Kosovo´s Prime Minister Ramush Haradinaj wrote on Facebook that Krasnoshchekov was expelled for acting “against the constitutional order of Kosovo, universal values, peace and stability.”
In New York, UN spokesman Farhan Haq said UN personnel could not be declared “persona non grata” as they represent the United Nations and not a foreign country. He stressed that UN staff enjoy diplomatic immunity from prosecution.
“I would like to note that the doctrine of ´persona non grata´ does not apply to or in respect of United Nations personnel,” Haq told reporters in New York. “We stand by the immunity of our personnel who are on duty.”
According to Kosovo police, the Russian and a local colleague were detained after they used a UNMIK vehicle to form a “barricade” with residents who tried to prevent police from entering the town of Zubin Potok on Tuesday, leading to clashes.
UNMIK, however, insists its staff were “carrying out their duties to monitor and report on the situation”. The UN mission also expressed concern that Kosovo police applied excessive force against their staff.
Russia´s Foreign Minister Sergei Lavrov denounced the “absolutely unacceptable behaviour” towards its citizen, “which can in no way be justified,” according to Russia´s RIA Novosti agency.
Belgrade, meanwhile, has framed the raids in Kosovo´s mainly Serb communities as a provocation by its former war foe. The neighbours still have a fraught relationship two decades after Kosovo broke away in a guerilla conflict.
Belgrade — and its key ally Moscow — do not recognise the independence Kosovo declared in 2008 with backing from the US and other Western powers. Attempts to normalise their ties through EU-led talks have faltered for years, with frequent diplomatic clashes derailing progress.
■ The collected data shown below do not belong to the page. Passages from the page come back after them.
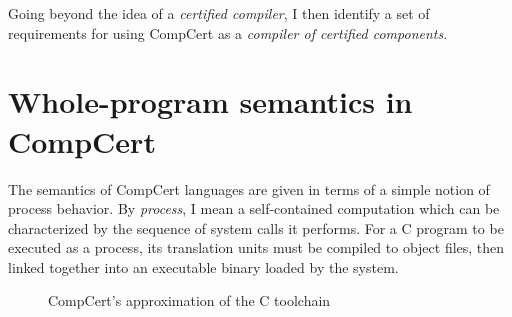 \documentclass[11pt,oneside,draft]{book}
\theoremstyle{definition}
\begin{document}
Going beyond the idea of a
\emph{certified compiler},
I then identify a set of requirements
for using CompCert as a
\emph{compiler of certified components}.

\section{Whole-program semantics in CompCert} \label{sec:sem:closed} %


The semantics of CompCert languages
are given in terms of a simple notion of process behavior.
By \emph{process}, I mean a self-contained computation
which can be characterized by
the sequence of system calls it performs.
For a C program to be executed as a process,
its translation units must be compiled to object files,
then linked together
into an executable binary
loaded by the system.

\begin{figure} %
  \centering
    \caption{CompCert's approximation of the C toolchain}
    \label{fig:process}
\end{figure}
\end{document}
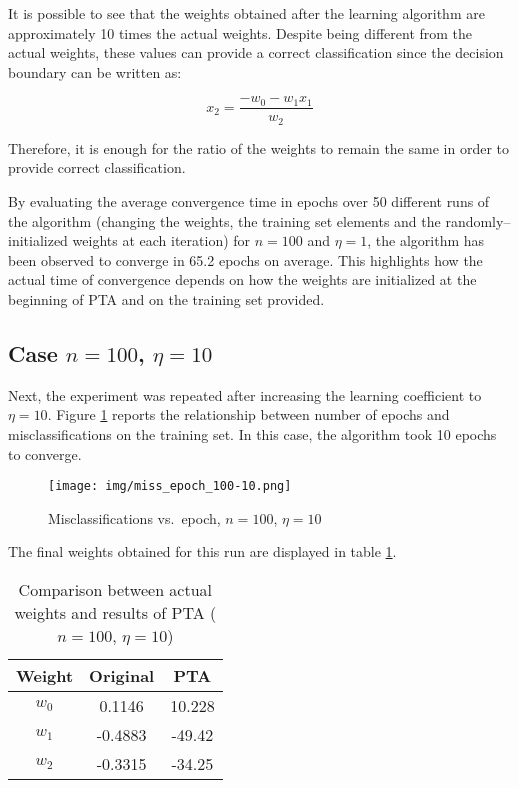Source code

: \documentclass[12pt]{article}
\begin{document}
It is possible to see that the weights obtained after the learning algorithm are approximately 10 times the actual weights.
Despite being different from the actual weights, these values can provide a correct classification since the decision boundary can be written as:

\begin{equation}
    x_2 = \frac{-w_0 - w_1 x_1}{w_2}
\end{equation}

Therefore, it is enough for the ratio of the weights to remain the same in order to provide correct classification.

By evaluating the average convergence time in epochs over 50 different runs of the algorithm (changing the weights, the training set elements and the randomly–initialized weights at each iteration) for $n=100$ and $\eta=1$, the algorithm has been observed to converge in 65.2 epochs on average.
This highlights how the actual time of convergence depends on how the weights are initialized at the beginning of PTA and on the training set provided.

\subsection{Case $n=100$, $\eta=10$}
\label{sec:100-10}

Next, the experiment was repeated after increasing the learning coefficient to $\eta = 10$.
Figure \ref{fig:100-10-1} reports the relationship between number of epochs and misclassifications on the training set.
In this case, the algorithm took 10 epochs to converge.

\begin{figure}[h]
    \centering
    \texttt{[image: img/miss\_epoch\_100-10.png]}
    \caption{Misclassifications vs.\ epoch, $n=100$, $\eta=10$}
    \label{fig:100-10-1}
\end{figure}

The final weights obtained for this run are displayed in table \ref{tab:02}.

\begin{table}[h]
    \centering
    \begin{tabular}{|c|c|c|}
        \hline
        Weight & \textbf{Original} & \textbf{PTA} \\ 
        \hline
        \hline
        $w_0$ & 0.1146 & 10.228 \\
        \hline
        $w_1$ & -0.4883 & -49.42 \\
        \hline
        $w_2$ & -0.3315 & -34.25 \\
        \hline
    \end{tabular}
    \caption{Comparison between actual weights and results of PTA ($n=100$, $\eta=10$)}
    \label{tab:02}
\end{table}
\end{document}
The police operation on Tuesday led to the arrests of dozens of people — including more than 20 police officers and four customs officials — accused of crimes like smuggling goods and bribery in the border region. Kosovo, whose 1.8 million population is mainly ethnic Albanian, is also home to a minority of some 120,000 Serbs, many of whom still consider themselves loyal to Belgrade.